Lo spettatore è invitato ad assistere alla performance al di fuori dello spazio espositivo, da una vetrina che affaccia sulla strada. Una cassa all’esterno riproduce indicazioni date da una voce virtuale. Un corpo reagisce alla voce con una serie di movimenti che variano d’intensità.
I.T.P.A. Immersive Tantric Painting Awareness è uno degli ultimi progetti che vede coinvolta Caterina Silva, tra i finalisti dell’ultimo Talent Prize.
La performance, in collaborazione con “Liza”, Elizaveta P. Buzytsky, è stata presentata a Berlino presso la galleria RETRAMP sotto la curatela di Valentina Galossi. Interessata alle dinamiche creative che approfondiscono e includono nella loro pratica il rapporto con il corpo dell’artista, con lo spazio o luogo dell’esibizione e con lo spettatore, presenta un progetto basato sul corpo e sulla voce.
“L’idea” ci spiega la curatrice “nasce come risposta artistica al distanziamento sociale”.
Concepita tra Roma, New York e Berlino è mostra che esplora le possibilità di un progetto concepito per una fruizione live e on-line.
“Le modalità di percezione di un’opera d’arte variano molto a seconda del tipo di rapporto emozionale che si riesce ad instaurare con l’opera stessa – continua Valentina Galossi- quindi la scommessa di questa mostra era riuscire a stimolare un nuovo tipo di approccio sensoriale nello spettatore, per avvicinarlo alla pratica artistica. Un invito a partecipare idealmente al processo di creazione delle opere d’arte di Silva, avviene nel voice over audio di Buzytsky”.
Caterina Silva coglie l’occasione per avviare un dialogo serrato in cui far convergere le rispettive ricerche su dinamiche di potere, spiritualità, erotismo, consapevolezza, visione.
“Le istruzioni di Liza- ci spiega Caterina Silva- contengono elementi di pratiche tantriche mescolati ad altri tipi di meditazione e intermezzate da frasi più esplicite in cui l’uditore è spinto a sottomettersi al potere delle parole. Il ritmo crescente e le sincopi aiutano questo processo di immersione e distacco”.

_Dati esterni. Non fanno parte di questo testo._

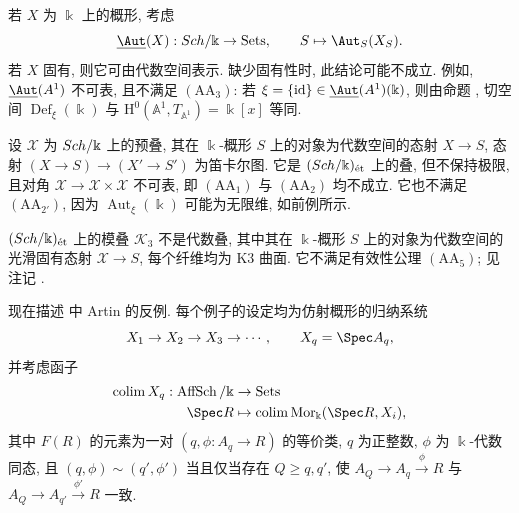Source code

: \begin{example}[概形的自同构]\label{src:C.7.13}
若 $X$ 为 $\Bbbk$ 上的概形, 考虑
\[
\underline{\Aut}(X):\Sch/\Bbbk\to\mathrm{Sets},\qquad S\mapsto\Aut_S(X_S).
\]
若 $X$ 固有, 则它可由代数空间表示. 缺少固有性时, 此结论可能不成立. 例如, $\underline{\Aut}(\mathbb A^1)$ 不可表, 且不满足 $(\mathrm{AA}_3)$: 若 $\xi=\{\mathrm{id}\}\in\underline{\Aut}(\mathbb A^1)(\Bbbk)$, 则由命题 , 切空间 $\operatorname{Def}_{\xi}(\Bbbk)$ 与 $\mathrm H^0(\mathbb A^1,T_{\mathbb A^1})=\Bbbk[x]$ 等同.
\end{example}
\begin{example}[所有代数空间的叠]\label{src:C.7.14}
设 $\mathcal X$ 为 $\Sch/\Bbbk$ 上的预叠, 其在 $\Bbbk$-概形 $S$ 上的对象为代数空间的态射 $X\to S$, 态射 $(X\to S)\to(X'\to S')$ 为笛卡尔图. 它是 $(\Sch/\Bbbk)_{\text{ét}}$ 上的叠, 但不保持极限, 且对角 $\mathcal X\to\mathcal X\times\mathcal X$ 不可表, 即 $(\mathrm{AA}_1)$ 与 $(\mathrm{AA}_2)$ 均不成立. 它也不满足 $(\mathrm{AA}_{2'})$, 因为 $\operatorname{Aut}_{\xi}(\Bbbk)$ 可能为无限维, 如前例所示.
\end{example}
\begin{example}[K3 曲面的叠]\label{src:C.7.15}
$(\Sch/\Bbbk)_{\text{ét}}$ 上的模叠 $\mathcal K_3$ 不是代数叠, 其中其在 $\Bbbk$-概形 $S$ 上的对象为代数空间的光滑固有态射 $\mathcal X\to S$, 每个纤维均为 K3 曲面. 它不满足有效性公理 $(\mathrm{AA}_5)$; 见注记 .
\end{example}
现在描述 \cite{Art69c} 中 Artin 的反例. 每个例子的设定均为仿射概形的归纳系统
\[
X_1\to X_2\to X_3\to\cdots,\qquad X_q=\Spec A_q,
\]
并考虑函子
\[
\begin{aligned}
\operatorname{colim}X_q:\operatorname{AffSch}/\Bbbk&\to\mathrm{Sets}\\
\Spec R&\mapsto\operatorname{colim}\operatorname{Mor}_{\Bbbk}(\Spec R,X_i),
\end{aligned}
\]
其中 $F(R)$ 的元素为一对 $(q,\phi:A_q\to R)$ 的等价类, $q$ 为正整数, $\phi$ 为 $\Bbbk$-代数同态, 且 $(q,\phi)\sim(q',\phi')$ 当且仅当存在 $Q\geq q,q'$, 使 $A_Q\to A_q\xrightarrow\phi R$ 与 $A_Q\to A_{q'}\xrightarrow{\phi'}R$ 一致.

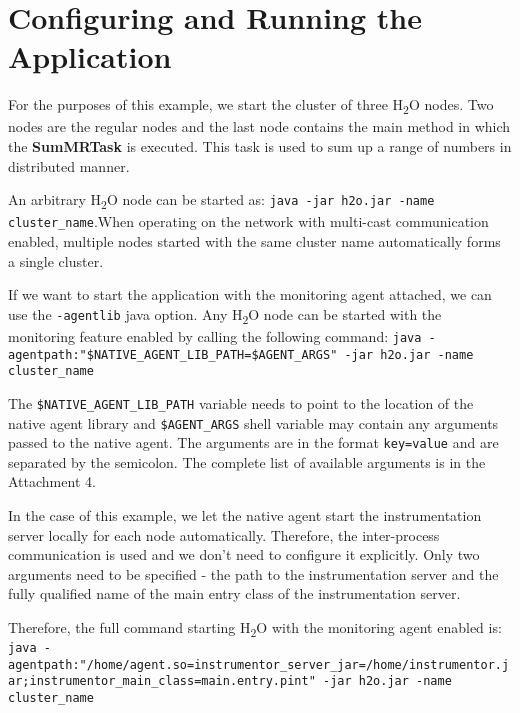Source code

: \section{Configuring and Running the Application}
For the purposes of this example, we start the cluster of three H\textsubscript{2}O nodes. Two nodes are the regular nodes and the last node contains the main method in which the \textbf{SumMRTask} is executed. This task is used to sum up a range of numbers in distributed manner.

An arbitrary H\textsubscript{2}O node can be started as: \newline \texttt{java -jar h2o.jar -name cluster\_name}.\newline When operating on the network with multi-cast communication enabled, multiple nodes started with the same cluster name automatically forms a single cluster.

If we want to start the application with the monitoring agent attached, we can use the \texttt{-agentlib} java option. Any H\textsubscript{2}O node can be started with the monitoring feature enabled by calling the following command: \newline
\texttt{java -agentpath:"\$NATIVE\_AGENT\_LIB\_PATH=\$AGENT\_ARGS" -jar h2o.jar  \newline -name cluster\_name}

The \texttt{\$NATIVE\_AGENT\_LIB\_PATH} variable needs to point to the location of the native agent library and \texttt{\$AGENT\_ARGS} shell variable may contain any arguments passed to the native agent. The arguments are in the format \texttt{key=value} and are separated by the semicolon. The complete list of available arguments is in the Attachment 4.

In the case of this example, we let the native agent start the instrumentation server locally for each node automatically. Therefore, the inter-process communication is used and we don't need to configure it explicitly. Only two arguments need to be specified - the path to the instrumentation server and the fully qualified name of the main entry class of the instrumentation server.

Therefore, the full command starting H\textsubscript{2}O with the monitoring agent enabled is: \newline
\texttt{java -agentpath:"/home/agent.so=instrumentor\_server\_jar=\newline/home/instrumentor.jar;instrumentor\_main\_class=main.entry.pint" \newline-jar h2o.jar -name cluster\_name}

Allo spettatore viene richiesto di relazionarsi con i tre quadri di Silva, presenti nello spazio della galleria: due dalla serie 15Kg, lavoro cominciato nel 2016 e in continua evoluzione e uno dal ciclo Forme di non-potere.
“Mi incuriosisce molto l’idea di trovare sempre modalità differenti per imparare ad assorbire meglio l’esperienza artistica. L’opera d’arte – continua la curatrice- è un’esperienza, il dipinto non è solo da guardare ma da annusare e quasi da toccare”.
Moira / Mɔjra / Mɔɪ.rə è il titolo del progetto ideato da Caterina Silva per MACTE Digital, piattaforma digitale del Museo di Arte Contemporanea di Termoli, curato da Marta Federici.
“Moira è anche il nome di una creatura che cambia forma e formato, specie e genere, dimensione. Mangia latte e vomita parole. Passa con disinvoltura dal mondo virtuale a quello fisico, compie gesti che possono essere una ginnastica per il soggetto futuro” ci spiega Caterina Silva.
Come spiega l’artista, Moira è un tentativo di capire quale confine separa una cosa da una persona e una parola da una cosa. Parte da domande semplici, come chiedersi perché il corpo di un migrante possa essere abbandonato in mezzo al mare come un oggetto (non-persona), mentre un feto guadagna automaticamente lo status di soggetto (persona) attraverso meccanismi culturali e religiosi escludenti.
“Moira gioca con il linguaggio su vari piani e tenta una sovversione magica di questi meccanismi. Un effetto paradosso per cui si usa la stessa arma con cui si è oppressi, la parola, la norma, per svuotare e risignificare il linguistico con l’ineffabile, l’algoritmo con l’incantesimo” ci racconta Caterina Silva.